◆ Provided data:
....

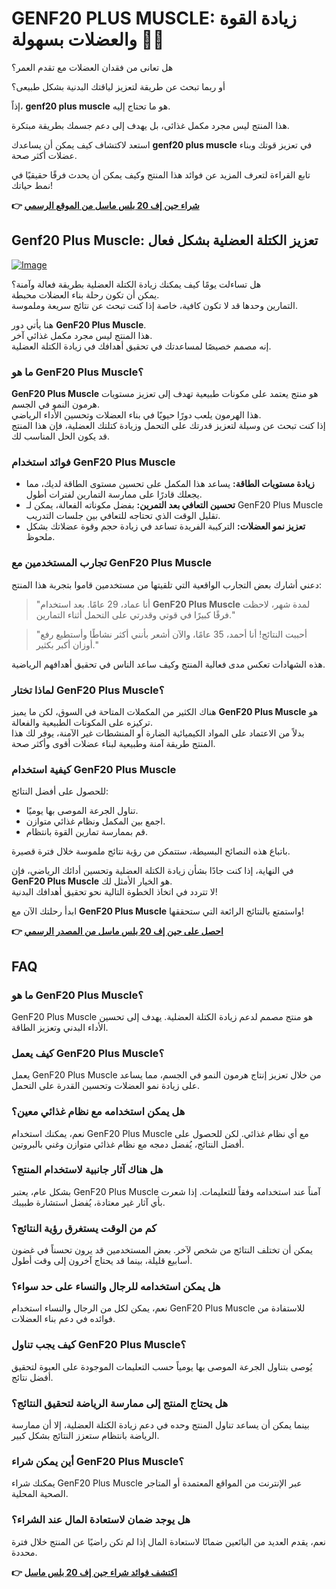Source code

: # GENF20 PLUS MUSCLE: زيادة القوة والعضلات بسهولة 💪✨

هل تعانى من فقدان العضلات مع تقدم العمر؟ 

أو ربما تبحث عن طريقة لتعزيز لياقتك البدنية بشكل طبيعى؟

إذاً، **genf20 plus muscle** هو ما تحتاج إليه.

هذا المنتج ليس مجرد مكمل غذائى، بل يهدف إلى دعم جسمك بطريقة مبتكرة. 

استعد لاكتشاف كيف يمكن أن يساعدك **genf20 plus muscle** في تعزيز قوتك وبناء عضلات أكثر صحة.

تابع القراءة لتعرف المزيد عن فوائد هذا المنتج وكيف يمكن أن يحدث فرقًا حقيقيًا في نمط حياتك!



**👉 [شراء جين إف 20 بلس ماسل من الموقع الرسمي](https://gchaffi.com/psTIDktq)**

## Genf20 Plus Muscle: تعزيز الكتلة العضلية بشكل فعال

[![Image](https://www2.sellhealth.com/166/genf20_muscle_3_2.jpg)](https://gchaffi.com/psTIDktq)

هل تساءلت يومًا كيف يمكنك زيادة الكتلة العضلية بطريقة فعالة وآمنة؟  
يمكن أن تكون رحلة بناء العضلات محبطة.  
التمارين وحدها قد لا تكون كافية، خاصة إذا كنت تبحث عن نتائج سريعة وملموسة.

هنا يأتي دور **GenF20 Plus Muscle**.  
هذا المنتج ليس مجرد مكمل غذائي آخر.  
إنه مصمم خصيصًا لمساعدتك في تحقيق أهدافك في زيادة الكتلة العضلية.

### ما هو GenF20 Plus Muscle؟

**GenF20 Plus Muscle** هو منتج يعتمد على مكونات طبيعية تهدف إلى تعزيز مستويات هرمون النمو في الجسم.  
هذا الهرمون يلعب دورًا حيويًا في بناء العضلات وتحسين الأداء الرياضي.  
إذا كنت تبحث عن وسيلة لتعزيز قدرتك على التحمل وزيادة كتلتك العضلية، فإن هذا المنتج قد يكون الحل المناسب لك.

### فوائد استخدام GenF20 Plus Muscle

- **زيادة مستويات الطاقة:** يساعد هذا المكمل على تحسين مستوى الطاقة لديك، مما يجعلك قادرًا على ممارسة التمارين لفترات أطول.
- **تحسين التعافي بعد التمرين:** بفضل مكوناته الفعالة، يمكن لـ GenF20 Plus Muscle تقليل الوقت الذي تحتاجه للتعافي بين جلسات التدريب.
- **تعزيز نمو العضلات:** التركيبة الفريدة تساعد في زيادة حجم وقوة عضلاتك بشكل ملحوظ.

### تجارب المستخدمين مع GenF20 Plus Muscle

دعني أشارك بعض التجارب الواقعية التي تلقيتها من مستخدمين قاموا بتجربة هذا المنتج:

> "أنا عماد، 29 عامًا. بعد استخدام **GenF20 Plus Muscle** لمدة شهر، لاحظت فرقًا كبيرًا في قوتي وقدرتي على التحمل أثناء التمارين."  

> "أحببت النتائج! أنا أحمد، 35 عامًا، والآن أشعر بأنني أكثر نشاطًا وأستطيع رفع أوزان أكبر بكثير."  

هذه الشهادات تعكس مدى فعالية المنتج وكيف ساعد الناس في تحقيق أهدافهم الرياضية.

### لماذا تختار GenF20 Plus Muscle؟

هناك الكثير من المكملات المتاحة في السوق، لكن ما يميز **GenF20 Plus Muscle** هو تركيزه على المكونات الطبيعية والفعالة.  
بدلاً من الاعتماد على المواد الكيميائية الضارة أو المنشطات غير الآمنة، يوفر لك هذا المنتج طريقة آمنة وطبيعية لبناء عضلات أقوى وأكثر صحة.

### كيفية استخدام GenF20 Plus Muscle

للحصول على أفضل النتائج:
- تناول الجرعة الموصى بها يوميًا.
- اجمع بين المكمل ونظام غذائي متوازن.
- قم بممارسة تمارين القوة بانتظام.

باتباع هذه النصائح البسيطة، ستتمكن من رؤية نتائج ملموسة خلال فترة قصيرة.

في النهاية، إذا كنت جادًا بشأن زيادة الكتلة العضلية وتحسين أدائك الرياضي، فإن **GenF20 Plus Muscle** هو الخيار الأمثل لك.  
لا تتردد في اتخاذ الخطوة التالية نحو تحقيق أهدافك البدنية!

ابدأ رحلتك الآن مع **GenF20 Plus Muscle** واستمتع بالنتائج الرائعة التي ستحققها!



**👉 [احصل على جين إف 20 بلس ماسل من المصدر الرسمي](https://gchaffi.com/psTIDktq)**

## FAQ

### ما هو GenF20 Plus Muscle؟
GenF20 Plus Muscle هو منتج مصمم لدعم زيادة الكتلة العضلية. يهدف إلى تحسين الأداء البدني وتعزيز الطاقة.

### كيف يعمل GenF20 Plus Muscle؟
يعمل GenF20 Plus Muscle من خلال تعزيز إنتاج هرمون النمو في الجسم، مما يساعد على زيادة نمو العضلات وتحسين القدرة على التحمل.

### هل يمكن استخدامه مع نظام غذائي معين؟
نعم، يمكنك استخدام GenF20 Plus Muscle مع أي نظام غذائي. لكن للحصول على أفضل النتائج، يُفضل دمجه مع نظام غذائي متوازن وغني بالبروتين.

### هل هناك آثار جانبية لاستخدام المنتج؟
بشكل عام، يعتبر GenF20 Plus Muscle آمناً عند استخدامه وفقاً للتعليمات. إذا شعرت بأي آثار غير معتادة، يُفضل استشارة طبيبك.

### كم من الوقت يستغرق رؤية النتائج؟
يمكن أن تختلف النتائج من شخص لآخر. بعض المستخدمين قد يرون تحسناً في غضون أسابيع قليلة، بينما قد يحتاج آخرون إلى وقت أطول.

### هل يمكن استخدامه للرجال والنساء على حد سواء؟
نعم، يمكن لكل من الرجال والنساء استخدام GenF20 Plus Muscle للاستفادة من فوائده في دعم بناء العضلات.

### كيف يجب تناول GenF20 Plus Muscle؟
يُوصى بتناول الجرعة الموصى بها يومياً حسب التعليمات الموجودة على العبوة لتحقيق أفضل نتائج.

### هل يحتاج المنتج إلى ممارسة الرياضة لتحقيق النتائج؟
بينما يمكن أن يساعد تناول المنتج وحده في دعم زيادة الكتلة العضلية، إلا أن ممارسة الرياضة بانتظام ستعزز النتائج بشكل كبير.

### أين يمكن شراء GenF20 Plus Muscle؟
يمكنك شراء GenF20 Plus Muscle عبر الإنترنت من المواقع المعتمدة أو المتاجر الصحية المحلية.

### هل يوجد ضمان لاستعادة المال عند الشراء؟
نعم، يقدم العديد من البائعين ضمانًا لاستعادة المال إذا لم تكن راضيًا عن المنتج خلال فترة محددة.



**👉 [اكتشف فوائد شراء جين إف 20 بلس ماسل](https://gchaffi.com/psTIDktq)**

....

When you reach the line containing "### فوائد استخدام GenF20 Plus Muscle" in the data above, start copying exactly, and stop after the line containing "دعني أشارك بعض".

### فوائد استخدام GenF20 Plus Muscle

- **زيادة مستويات الطاقة:** يساعد هذا المكمل على تحسين مستوى الطاقة لديك، مما يجعلك قادرًا على ممارسة التمارين لفترات أطول.
- **تحسين التعافي بعد التمرين:** بفضل مكوناته الفعالة، يمكن لـ GenF20 Plus Muscle تقليل الوقت الذي تحتاجه للتعافي بين جلسات التدريب.
- **تعزيز نمو العضلات:** التركيبة الفريدة تساعد في زيادة حجم وقوة عضلاتك بشكل ملحوظ.

### تجارب المستخدمين مع GenF20 Plus Muscle

دعني أشارك بعض التجارب الواقعية التي تلقيتها من مستخدمين قاموا بتجربة هذا المنتج:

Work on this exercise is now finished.